Потом он рассказал мне о заседании Совета эвакуированных – он, оказывается, член Совета и был там. Сначала вызвали Марину Ивановну – она была приглашена заранее – и попросили объяснить, почему она хочет переселиться из Елабуги в Чистополь. Семынин считал этот вопрос бесстыдным, издевательским.
– Ведь мы не следственные органы, не милиция, ведь это уже не вопрос, а допрос! – повторял он мне. – Какое кому дело, почему и где она хочет жить? Марина Ивановна отвечала механическим голосом, твердила одни и те же заученные наизусть слова: «В Елабуге есть только спиртоводочный завод. А я хочу, чтобы мой сын учился. В Чистополе я отдам его в ремесленное училище. Я прошу, чтобы мне предоставили место судомойки…» Она ушла, и мы приступили к обсуждению. Прочли вслух письмо Асеева: поддерживает просьбу Цветаевой. Потом самым мерзким образом выступил Тренев. Сообщил, что у Цветаевой и в Москве были, видите ли, «иждивенческие настроения»… Да ведь она не покладая рук переводила! Потом счел нужным напомнить товарищам, что время, видите ли, военное, а муж Цветаевой, видите ли, арестован и дочь – тоже; и опять – время военное, бдительность надо удвоить, все они недавние эмигранты, муж Цветаевой в прошлом белый офицер.
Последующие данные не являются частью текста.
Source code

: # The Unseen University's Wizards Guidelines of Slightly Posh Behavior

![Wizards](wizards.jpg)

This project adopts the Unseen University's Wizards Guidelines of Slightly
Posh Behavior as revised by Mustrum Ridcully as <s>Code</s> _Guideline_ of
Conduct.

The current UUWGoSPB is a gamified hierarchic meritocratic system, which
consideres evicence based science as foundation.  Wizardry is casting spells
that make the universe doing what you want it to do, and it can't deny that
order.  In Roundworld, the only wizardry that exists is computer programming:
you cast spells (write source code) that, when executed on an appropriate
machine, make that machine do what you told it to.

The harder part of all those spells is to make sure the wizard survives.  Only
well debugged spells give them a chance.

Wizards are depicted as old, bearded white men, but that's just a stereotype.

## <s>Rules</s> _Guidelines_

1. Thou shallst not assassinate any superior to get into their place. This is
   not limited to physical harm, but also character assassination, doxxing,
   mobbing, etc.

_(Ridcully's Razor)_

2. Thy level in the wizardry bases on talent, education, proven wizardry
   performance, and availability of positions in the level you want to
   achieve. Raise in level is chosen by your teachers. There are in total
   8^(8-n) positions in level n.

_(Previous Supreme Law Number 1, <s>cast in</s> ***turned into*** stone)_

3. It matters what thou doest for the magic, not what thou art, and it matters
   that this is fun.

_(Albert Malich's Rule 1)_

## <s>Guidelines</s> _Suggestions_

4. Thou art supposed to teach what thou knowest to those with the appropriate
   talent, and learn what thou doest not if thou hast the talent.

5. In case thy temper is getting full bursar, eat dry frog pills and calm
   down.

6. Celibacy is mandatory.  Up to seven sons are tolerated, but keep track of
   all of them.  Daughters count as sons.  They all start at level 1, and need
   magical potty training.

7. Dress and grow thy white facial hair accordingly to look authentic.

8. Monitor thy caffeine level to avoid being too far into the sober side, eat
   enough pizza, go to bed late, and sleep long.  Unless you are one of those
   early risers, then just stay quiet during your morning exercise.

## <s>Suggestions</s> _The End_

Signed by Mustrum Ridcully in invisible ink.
Если правительство сочло нужным отправить Цветаеву в Елабугу, то пусть она там и живет, а мы не должны вмешиваться в распоряжения правительства… Омерзительная демагогия. Меня тошнит до сих пор. При чем тут правительство? При чем – военное время? Это просто Литфонд решил, что Чистополь переполнен, и начал заселять литераторами следующий город… Очень толково возражали Треневу Абрам Борисович Дерман, Вера Смирнова, ну и я сказал несколько слов… Потом проголосовали. Тренев остался в ничтожном меньшинстве, почти все голосовали за.
Петр Андреевич встал и снова поднял Сашу на плечи. Маленький лорд Фаунтлерой ни за что не хотел отдавать Люше ложку – молча, но неколебимо.
Отдал наконец.
Мы с Люшей проводили обоих до угла.
– Хорошо, что вы были там, – сказала я Петру Андреевичу на прощание. – Помогли управиться с Треневым.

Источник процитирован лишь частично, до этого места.